The document essentially serves as a warning to states that systematically removing voters within 90 days of a federal election is illegal under the 1993 National Voter Registration Act (NVRA). Any effort to remove voters, according to the law, must also be “uniform” and “non-discriminatory.”
The document is notable because it comes as Texas, Tennessee, Virginia, Alabama, and Ohio have all touted efforts to remove people from the voter rolls in recent months. Many of those efforts have been misleading and have targeted people suspected of being non-citizens and have raised scrutiny from civil rights groups who are concerned the efforts may be unlawfully targeting naturalized citizens.
“Examples of list maintenance activities that may violate the NVRA include comparing voter files to outdated or inaccurate records or databases, taking action that erroneously affects a particular class of voters (such as newly naturalized citizens), or matching records based solely on first name, last name, and date of birth,” the fact sheet says.

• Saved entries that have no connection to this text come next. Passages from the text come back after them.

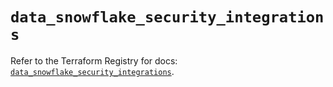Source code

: # `data_snowflake_security_integrations`

Refer to the Terraform Registry for docs: [`data_snowflake_security_integrations`](https://registry.terraform.io/providers/snowflakedb/snowflake/2.5.0/docs/data-sources/security_integrations).
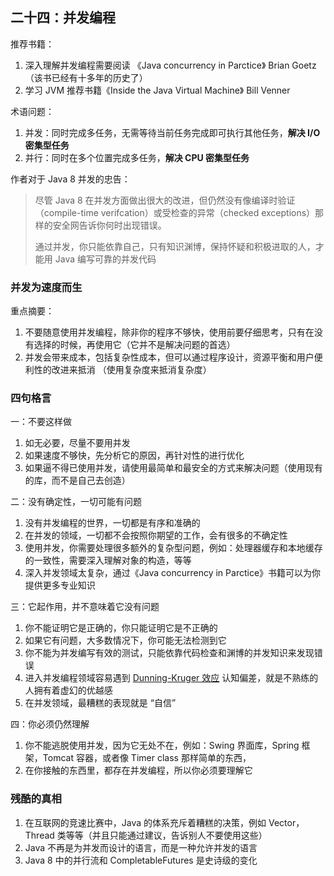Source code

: ## 二十四：并发编程



推荐书籍：

1. 深入理解并发编程需要阅读 《Java concurrency in Parctice》 Brian Goetz  （该书已经有十多年的历史了）
2. 学习 JVM 推荐书籍《Inside the Java Virtual Machine》 Bill Venner



术语问题：

1. 并发：同时完成多任务，无需等待当前任务完成即可执行其他任务，**解决 I/O 密集型任务**
2. 并行：同时在多个位置完成多任务，**解决 CPU 密集型任务**



作者对于 Java 8 并发的忠告：

> 尽管 Java 8 在并发方面做出很大的改进，但仍然没有像编译时验证（compile-time verifcation）或受检查的异常（checked exceptions）那样的安全网告诉你何时出现错误。
>
> 通过并发，你只能依靠自己，只有知识渊博，保持怀疑和积极进取的人，才能用 Java 编写可靠的并发代码



### 并发为速度而生

重点摘要：

1. 不要随意使用并发编程，除非你的程序不够快，使用前要仔细思考，只有在没有选择的时候，再使用它（它并不是解决问题的首选）
2. 并发会带来成本，包括复杂性成本，但可以通过程序设计，资源平衡和用户便利性的改进来抵消 （使用复杂度来抵消复杂度）



### 四句格言

一：不要这样做

1. 如无必要，尽量不要用并发
2. 如果速度不够快，先分析它的原因，再针对性的进行优化
3. 如果逼不得已使用并发，请使用最简单和最安全的方式来解决问题（使用现有的库，而不是自己去创造）



二：没有确定性，一切可能有问题

1. 没有并发编程的世界，一切都是有序和准确的
2. 在并发的领域，一切都不会按照你期望的工作，会有很多的不确定性
3. 使用并发，你需要处理很多额外的复杂型问题，例如：处理器缓存和本地缓存的一致性，需要深入理解对象的构造，等等
4. 深入并发领域太复杂，通过《Java concurrency in Parctice》书籍可以为你提供更多专业知识



三：它起作用，并不意味着它没有问题

1. 你不能证明它是正确的，你只能证明它是不正确的
2. 如果它有问题，大多数情况下，你可能无法检测到它
3. 你不能为并发编写有效的测试，只能依靠代码检查和渊博的并发知识来发现错误
4. 进入并发编程领域容易遇到 [Dunning-Kruger 效应](https://wiki.mbalib.com/wiki/邓宁-克鲁格效应) 认知偏差，就是不熟练的人拥有着虚幻的优越感
5. 在并发领域，最糟糕的表现就是 “自信”



四：你必须仍然理解

1. 你不能逃脱使用并发，因为它无处不在，例如：Swing 界面库，Spring 框架，Tomcat 容器，或者像 Timer class 那样简单的东西，
2. 在你接触的东西里，都存在并发编程，所以你必须要理解它



### 残酷的真相

1. 在互联网的竞速比赛中，Java 的体系充斥着糟糕的决策，例如 Vector，Thread 类等等（并且只能通过建议，告诉别人不要使用这些）
2. Java 不再是为并发而设计的语言，而是一种允许并发的语言
3. Java 8 中的并行流和 CompletableFutures 是史诗级的变化





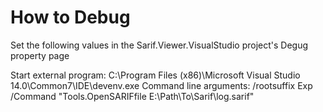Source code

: ﻿How to Debug
============

Set the following values in the Sarif.Viewer.VisualStudio project's Degug property page

Start external program: C:\Program Files (x86)\Microsoft Visual Studio 14.0\Common7\IDE\devenv.exe
Command line arguments: /rootsuffix Exp /Command "Tools.OpenSARIFfile E:\Path\To\Sarif\log.sarif"
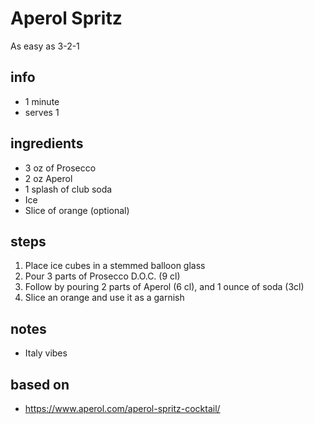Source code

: # Aperol Spritz

As easy as 3-2-1

## info

* 1 minute
* serves 1

## ingredients

* 3 oz of Prosecco
* 2 oz Aperol
* 1 splash of club soda
* Ice
* Slice of orange (optional)

## steps

1. Place ice cubes in a stemmed balloon glass
2. Pour 3 parts of Prosecco D.O.C. (9 cl)
3. Follow by pouring 2 parts of Aperol (6 cl), and 1 ounce of soda (3cl)
4. Slice an orange and use it as a garnish

## notes

* Italy vibes

## based on

* https://www.aperol.com/aperol-spritz-cocktail/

There have also been reports of activists in Georgia and Florida using unreliable software to challenge the voting eligibility of people it believes may have moved. The DOJ guidance issued on Monday reminds states that those efforts are also illegal within 90 days of a federal election.
The 90-day blackout period, the document says, “also applies to list maintenance programs based on third-party challenges derived from any large, computerized datamatching process.”
Kristen Clarke, who heads the Justice Department’s civil rights division, released a video urging voters to contact DoJ if they believe they have been wrongfully removed from the rolls.
“As we approach Election Day, it is important that states adhere to all aspects of federal law that safeguard the rights of eligible voters to remain on the active voter lists and to vote free from discrimination and intimidation,” she said in a statement.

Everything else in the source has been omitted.